Let $X,Y$ be topological spaces.

Definition: A space $\widetilde X$ and a map $p:\widetilde X\to X$ are called a covering space of $X$ if either of two equivalent conditions hold:

• There is a cover $\{U_\alpha\}_{\alpha\in A}$ of $X$ such that $p^{-1}(U_\alpha)\cong \bigsqcup_{\beta\in B_\alpha} U_\beta$.
• Every point $x\in X$ has a neighborhood $U\subset X$ such that $p^{-1}(U) \cong \bigsqcup_{\beta\in B}U_\beta$.

We also demand that every $U_\beta$ is carried homeomorphically onto $U_\alpha$ (or $U$) by $p$, and the $U_\alpha$ (or $U$) are called evenly covered.

Some definitions require that $p$ be surjective. A universal cover of $X$ is a covering space that is universal with respect to this property, in that it covers all other covering spaces. Moreover, a cover that is simply connected is immediately a universal cover.

Remark: Every path connected (pc), locally path connected (lpc), and semi locally simply connected (slsc) space has a universal cover.

Theorem: (Lifting criterion) Let $Y$ be pc and lpc, and $\widetilde X$ a covering space for $X$. A map $f:Y\to X$ lifts to a map $\widetilde f:Y\to \widetilde X$ iff $f_*(\pi_1(Y))\subset p_*(\pi_1(\widetilde X))$.

Further, if the initial map $f_0$ in a homotopy $f_t:Y\to X$ lifts to $\widetilde f_0:Y\to \widetilde X$, then $f_t$ lifts uniquely to $\widetilde X$. This is called the homotopy lifting property. Next, we will see that path connected covers of $X$ may be classified via a correspondence through the fundamental group.

Theorem: Let $X$ be pc, lpc, and slsc. There is a bijection (up to isomorphism) between pc covers $p:\widetilde X\to X$ and subgroups of $\pi_1(X)$, described by $p_*(\pi_1(\widetilde X))$.

Example: Let $X=T^2$, the torus, with fundamental group $\Z\oplus \Z$. Below are some covering spaces of $p:\widetilde X\to X$ with the corresponding subgroups $p_*(\pi_1(\Z\oplus\Z))$.

Definition: Given a covering space $p:\widetilde X\to X$, an isomorphism $g$ of $\widetilde X$ for which $\id_X\circ p = p\circ g$, is called a deck transformation, the collection of which form a group $G(\widetilde X)$ under composition. Further, $\widetilde X$ is called normal (or regular) if for every $x\in X$ and every $\widetilde x_1,\widetilde x_2\in p^{-1}(x)$, there exists $g\in G(\widetilde X)$ such that $g(\widetilde x_1)=\widetilde x_2$.

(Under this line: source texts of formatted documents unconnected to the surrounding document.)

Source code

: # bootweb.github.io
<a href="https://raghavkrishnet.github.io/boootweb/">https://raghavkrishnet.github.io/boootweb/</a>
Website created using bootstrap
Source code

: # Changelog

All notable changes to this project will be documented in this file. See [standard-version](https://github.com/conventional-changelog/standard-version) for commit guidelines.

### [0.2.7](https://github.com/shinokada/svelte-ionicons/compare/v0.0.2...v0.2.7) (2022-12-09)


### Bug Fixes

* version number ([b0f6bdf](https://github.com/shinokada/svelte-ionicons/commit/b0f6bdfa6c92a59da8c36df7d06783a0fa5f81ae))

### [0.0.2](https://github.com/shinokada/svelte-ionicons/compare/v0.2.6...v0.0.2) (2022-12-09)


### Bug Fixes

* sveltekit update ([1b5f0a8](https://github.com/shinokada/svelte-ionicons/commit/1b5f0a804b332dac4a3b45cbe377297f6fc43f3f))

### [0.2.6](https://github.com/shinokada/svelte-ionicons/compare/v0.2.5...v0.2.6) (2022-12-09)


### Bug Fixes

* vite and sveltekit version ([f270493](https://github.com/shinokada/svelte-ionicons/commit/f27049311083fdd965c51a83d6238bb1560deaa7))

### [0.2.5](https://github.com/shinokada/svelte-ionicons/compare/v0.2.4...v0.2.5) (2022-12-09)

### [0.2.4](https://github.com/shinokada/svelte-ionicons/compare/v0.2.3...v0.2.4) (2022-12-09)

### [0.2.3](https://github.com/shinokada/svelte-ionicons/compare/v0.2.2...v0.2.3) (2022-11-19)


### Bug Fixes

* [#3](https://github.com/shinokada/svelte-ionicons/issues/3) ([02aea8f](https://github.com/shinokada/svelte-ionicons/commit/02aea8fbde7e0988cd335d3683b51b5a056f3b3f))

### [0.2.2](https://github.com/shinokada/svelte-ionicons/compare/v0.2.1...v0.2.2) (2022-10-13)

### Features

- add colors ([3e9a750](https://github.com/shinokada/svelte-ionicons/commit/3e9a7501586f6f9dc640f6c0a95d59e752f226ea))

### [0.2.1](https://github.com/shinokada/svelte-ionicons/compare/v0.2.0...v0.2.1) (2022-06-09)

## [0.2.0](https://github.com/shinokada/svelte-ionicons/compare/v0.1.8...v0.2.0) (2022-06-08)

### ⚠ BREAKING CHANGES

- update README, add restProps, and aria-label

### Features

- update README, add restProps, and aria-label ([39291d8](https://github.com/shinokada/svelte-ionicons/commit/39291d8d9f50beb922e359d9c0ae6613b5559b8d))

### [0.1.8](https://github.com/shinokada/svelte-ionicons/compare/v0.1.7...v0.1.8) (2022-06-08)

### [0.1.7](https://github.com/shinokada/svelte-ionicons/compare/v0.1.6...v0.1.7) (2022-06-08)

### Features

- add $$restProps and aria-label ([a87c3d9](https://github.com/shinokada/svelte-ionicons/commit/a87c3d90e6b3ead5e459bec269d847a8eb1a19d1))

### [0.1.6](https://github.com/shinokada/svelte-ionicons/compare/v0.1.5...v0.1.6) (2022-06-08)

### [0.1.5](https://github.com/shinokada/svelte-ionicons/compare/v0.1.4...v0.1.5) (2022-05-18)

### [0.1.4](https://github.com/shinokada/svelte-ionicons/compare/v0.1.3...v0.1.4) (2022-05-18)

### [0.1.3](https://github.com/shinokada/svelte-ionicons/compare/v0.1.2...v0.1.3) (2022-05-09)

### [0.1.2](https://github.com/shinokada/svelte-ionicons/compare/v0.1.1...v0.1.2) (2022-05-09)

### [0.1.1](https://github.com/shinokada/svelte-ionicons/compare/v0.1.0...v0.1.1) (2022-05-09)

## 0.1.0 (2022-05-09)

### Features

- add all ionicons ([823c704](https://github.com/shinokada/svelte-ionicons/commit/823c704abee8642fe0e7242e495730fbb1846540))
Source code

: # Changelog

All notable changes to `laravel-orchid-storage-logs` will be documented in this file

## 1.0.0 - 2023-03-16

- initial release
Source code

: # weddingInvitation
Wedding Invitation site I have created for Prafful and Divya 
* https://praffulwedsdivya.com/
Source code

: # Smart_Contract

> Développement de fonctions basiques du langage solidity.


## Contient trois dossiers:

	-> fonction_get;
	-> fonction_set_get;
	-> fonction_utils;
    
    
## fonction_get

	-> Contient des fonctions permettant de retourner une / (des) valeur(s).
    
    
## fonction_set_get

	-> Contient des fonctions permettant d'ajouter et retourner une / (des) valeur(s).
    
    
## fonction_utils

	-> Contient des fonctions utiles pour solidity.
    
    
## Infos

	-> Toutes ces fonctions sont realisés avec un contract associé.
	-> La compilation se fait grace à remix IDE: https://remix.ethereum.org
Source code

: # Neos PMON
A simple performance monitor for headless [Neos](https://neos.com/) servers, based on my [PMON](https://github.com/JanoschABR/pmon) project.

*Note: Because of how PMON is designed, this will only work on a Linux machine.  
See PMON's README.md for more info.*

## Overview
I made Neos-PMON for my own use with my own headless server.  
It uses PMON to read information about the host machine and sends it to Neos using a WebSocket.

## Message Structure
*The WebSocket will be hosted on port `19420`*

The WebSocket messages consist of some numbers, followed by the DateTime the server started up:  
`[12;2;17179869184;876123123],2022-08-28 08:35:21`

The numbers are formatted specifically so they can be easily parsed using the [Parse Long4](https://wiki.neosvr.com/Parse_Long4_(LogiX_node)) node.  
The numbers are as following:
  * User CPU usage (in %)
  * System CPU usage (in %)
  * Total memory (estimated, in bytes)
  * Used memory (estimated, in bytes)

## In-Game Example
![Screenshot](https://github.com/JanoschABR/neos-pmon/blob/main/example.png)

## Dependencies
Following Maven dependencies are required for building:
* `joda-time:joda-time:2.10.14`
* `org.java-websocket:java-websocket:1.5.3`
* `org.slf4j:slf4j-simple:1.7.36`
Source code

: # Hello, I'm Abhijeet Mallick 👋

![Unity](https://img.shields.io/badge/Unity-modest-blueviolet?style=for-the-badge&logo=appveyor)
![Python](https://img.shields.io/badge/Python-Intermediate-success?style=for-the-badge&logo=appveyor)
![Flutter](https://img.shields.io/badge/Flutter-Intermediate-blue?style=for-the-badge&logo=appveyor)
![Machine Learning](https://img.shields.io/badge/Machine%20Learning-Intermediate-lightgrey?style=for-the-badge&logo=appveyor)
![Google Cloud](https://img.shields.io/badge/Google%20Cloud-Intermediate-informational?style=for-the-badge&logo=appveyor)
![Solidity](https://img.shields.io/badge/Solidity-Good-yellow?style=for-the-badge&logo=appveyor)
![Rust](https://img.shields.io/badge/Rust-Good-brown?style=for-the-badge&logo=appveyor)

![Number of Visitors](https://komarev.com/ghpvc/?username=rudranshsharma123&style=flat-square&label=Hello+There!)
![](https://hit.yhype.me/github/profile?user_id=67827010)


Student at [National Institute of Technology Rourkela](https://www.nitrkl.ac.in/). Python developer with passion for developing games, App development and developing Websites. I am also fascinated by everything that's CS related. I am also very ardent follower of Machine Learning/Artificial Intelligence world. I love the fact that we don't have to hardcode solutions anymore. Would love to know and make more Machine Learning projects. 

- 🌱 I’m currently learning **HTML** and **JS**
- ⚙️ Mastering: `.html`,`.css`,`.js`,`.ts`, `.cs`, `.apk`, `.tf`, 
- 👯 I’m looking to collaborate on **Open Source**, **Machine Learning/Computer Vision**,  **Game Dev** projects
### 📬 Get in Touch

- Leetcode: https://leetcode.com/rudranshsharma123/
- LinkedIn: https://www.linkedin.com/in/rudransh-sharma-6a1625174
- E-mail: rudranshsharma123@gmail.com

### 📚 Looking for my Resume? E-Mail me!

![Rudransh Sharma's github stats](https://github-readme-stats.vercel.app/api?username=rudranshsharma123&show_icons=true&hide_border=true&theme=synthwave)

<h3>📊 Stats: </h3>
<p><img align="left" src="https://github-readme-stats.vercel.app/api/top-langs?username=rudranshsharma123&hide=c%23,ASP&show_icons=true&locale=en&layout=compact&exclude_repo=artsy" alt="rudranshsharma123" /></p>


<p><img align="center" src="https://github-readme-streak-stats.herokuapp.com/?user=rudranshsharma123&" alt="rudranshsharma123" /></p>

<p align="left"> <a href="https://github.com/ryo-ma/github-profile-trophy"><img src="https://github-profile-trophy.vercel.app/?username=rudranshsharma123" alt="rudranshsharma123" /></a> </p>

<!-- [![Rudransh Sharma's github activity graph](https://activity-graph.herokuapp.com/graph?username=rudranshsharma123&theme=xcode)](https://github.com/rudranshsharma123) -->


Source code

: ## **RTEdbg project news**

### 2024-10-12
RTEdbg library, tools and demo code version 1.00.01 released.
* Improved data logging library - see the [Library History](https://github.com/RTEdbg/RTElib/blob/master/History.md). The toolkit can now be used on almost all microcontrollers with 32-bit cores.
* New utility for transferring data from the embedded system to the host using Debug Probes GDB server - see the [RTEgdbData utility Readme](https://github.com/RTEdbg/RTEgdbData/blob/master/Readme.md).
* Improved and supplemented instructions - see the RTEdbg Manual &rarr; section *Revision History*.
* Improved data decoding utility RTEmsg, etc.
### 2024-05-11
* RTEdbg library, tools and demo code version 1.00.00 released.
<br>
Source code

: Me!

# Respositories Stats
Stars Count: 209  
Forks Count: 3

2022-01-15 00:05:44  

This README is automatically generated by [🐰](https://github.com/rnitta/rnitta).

For path connected covering spaces over path connected and locally path connected bases, being normal is equivalent to $p_*(\pi_1(\widetilde X))\leqslant  \pi_1(X)$ being normal. In this case, $G(\widetilde X)\cong \pi_1(X)/p_*(\pi_1(\widetilde X))$. This simplifies even more for $\widetilde X$ a universal cover, as $\pi_1(\widetilde X)=0$ then.

Theorem: Let $G$ be a group, and suppose that every $x\in X$ has a neighborhood $U\owns x$ such that $g(U)\cap h(U) = \emptyset$ whenever $g\neq h\in G$. Then:

• The quotient map $q:X\to X/G$ describes a normal cover of $X/G$.
• If $X$ is pc, then $G = G(X)$.

A group action satisfying the hypothesis of the previous theorem is called a covering space action.

Proposition: For any $n$-sheeted covering space $\widetilde X\to X$ of a finite CW complex, $\chi(\widetilde X) = n\chi(X)$.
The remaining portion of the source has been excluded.